What is needed: In the records that follow, find each line with "liệu" and pull it out.

── Input

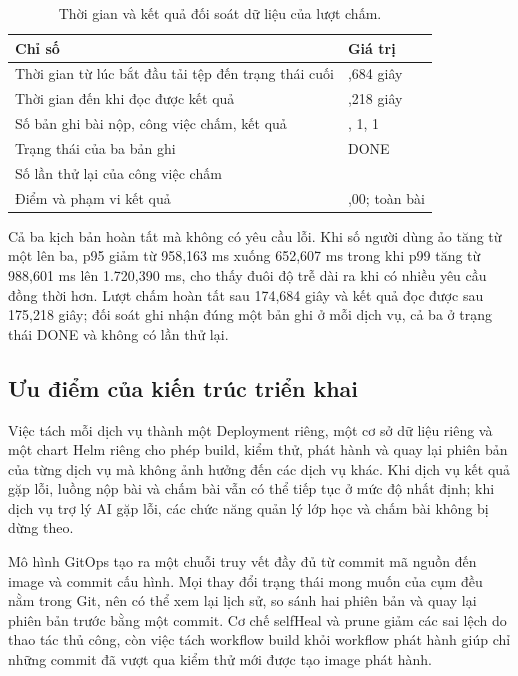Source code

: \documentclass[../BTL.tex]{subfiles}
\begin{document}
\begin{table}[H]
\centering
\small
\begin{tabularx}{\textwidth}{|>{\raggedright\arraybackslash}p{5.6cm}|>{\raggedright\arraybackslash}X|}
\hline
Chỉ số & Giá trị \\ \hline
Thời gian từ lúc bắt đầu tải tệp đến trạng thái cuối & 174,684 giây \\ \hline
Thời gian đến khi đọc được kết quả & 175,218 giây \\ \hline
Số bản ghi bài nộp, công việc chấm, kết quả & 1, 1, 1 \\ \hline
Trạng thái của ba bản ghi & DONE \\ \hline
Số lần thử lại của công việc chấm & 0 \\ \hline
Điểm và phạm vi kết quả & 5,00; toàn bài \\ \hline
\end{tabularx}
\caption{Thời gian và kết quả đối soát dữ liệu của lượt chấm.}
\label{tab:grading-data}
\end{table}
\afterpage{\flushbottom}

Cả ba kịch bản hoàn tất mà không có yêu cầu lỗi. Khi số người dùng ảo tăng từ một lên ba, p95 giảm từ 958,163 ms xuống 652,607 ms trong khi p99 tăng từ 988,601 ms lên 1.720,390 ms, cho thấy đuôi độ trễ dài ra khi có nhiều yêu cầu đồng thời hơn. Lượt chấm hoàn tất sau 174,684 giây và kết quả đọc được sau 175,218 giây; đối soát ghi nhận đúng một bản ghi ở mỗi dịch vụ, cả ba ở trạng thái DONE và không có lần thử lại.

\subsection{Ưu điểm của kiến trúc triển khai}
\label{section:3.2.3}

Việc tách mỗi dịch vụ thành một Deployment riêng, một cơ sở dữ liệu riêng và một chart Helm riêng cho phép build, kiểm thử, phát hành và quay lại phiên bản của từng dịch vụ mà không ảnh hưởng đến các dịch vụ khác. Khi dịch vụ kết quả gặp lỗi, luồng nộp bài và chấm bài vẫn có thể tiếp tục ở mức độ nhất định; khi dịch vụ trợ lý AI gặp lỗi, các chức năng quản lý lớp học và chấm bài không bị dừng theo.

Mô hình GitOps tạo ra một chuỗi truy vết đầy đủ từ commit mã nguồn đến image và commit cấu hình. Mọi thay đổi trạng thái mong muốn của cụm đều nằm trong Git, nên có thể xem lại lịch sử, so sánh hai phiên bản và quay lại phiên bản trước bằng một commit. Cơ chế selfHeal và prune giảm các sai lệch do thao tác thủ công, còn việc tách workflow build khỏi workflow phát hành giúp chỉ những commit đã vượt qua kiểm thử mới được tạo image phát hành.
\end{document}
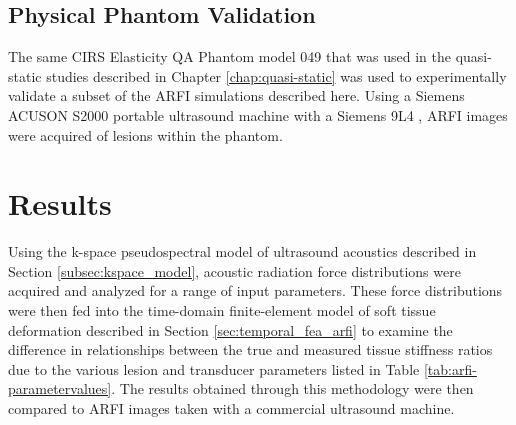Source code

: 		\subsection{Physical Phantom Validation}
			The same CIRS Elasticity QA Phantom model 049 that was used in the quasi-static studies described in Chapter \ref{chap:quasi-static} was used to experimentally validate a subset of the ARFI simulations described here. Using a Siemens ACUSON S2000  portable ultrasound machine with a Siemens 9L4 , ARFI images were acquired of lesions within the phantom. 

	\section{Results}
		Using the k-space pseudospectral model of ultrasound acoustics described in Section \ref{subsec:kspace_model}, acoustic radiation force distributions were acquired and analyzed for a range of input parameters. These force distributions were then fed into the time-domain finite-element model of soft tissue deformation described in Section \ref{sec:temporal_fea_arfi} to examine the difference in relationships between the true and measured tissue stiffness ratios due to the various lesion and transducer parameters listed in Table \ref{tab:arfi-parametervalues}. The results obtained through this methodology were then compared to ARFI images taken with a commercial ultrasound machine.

────

Output for this task:
\caption{Thời gian và kết quả đối soát dữ liệu của lượt chấm.}
Việc tách mỗi dịch vụ thành một Deployment riêng, một cơ sở dữ liệu riêng và một chart Helm riêng cho phép build, kiểm thử, phát hành và quay lại phiên bản của từng dịch vụ mà không ảnh hưởng đến các dịch vụ khác. Khi dịch vụ kết quả gặp lỗi, luồng nộp bài và chấm bài vẫn có thể tiếp tục ở mức độ nhất định; khi dịch vụ trợ lý AI gặp lỗi, các chức năng quản lý lớp học và chấm bài không bị dừng theo.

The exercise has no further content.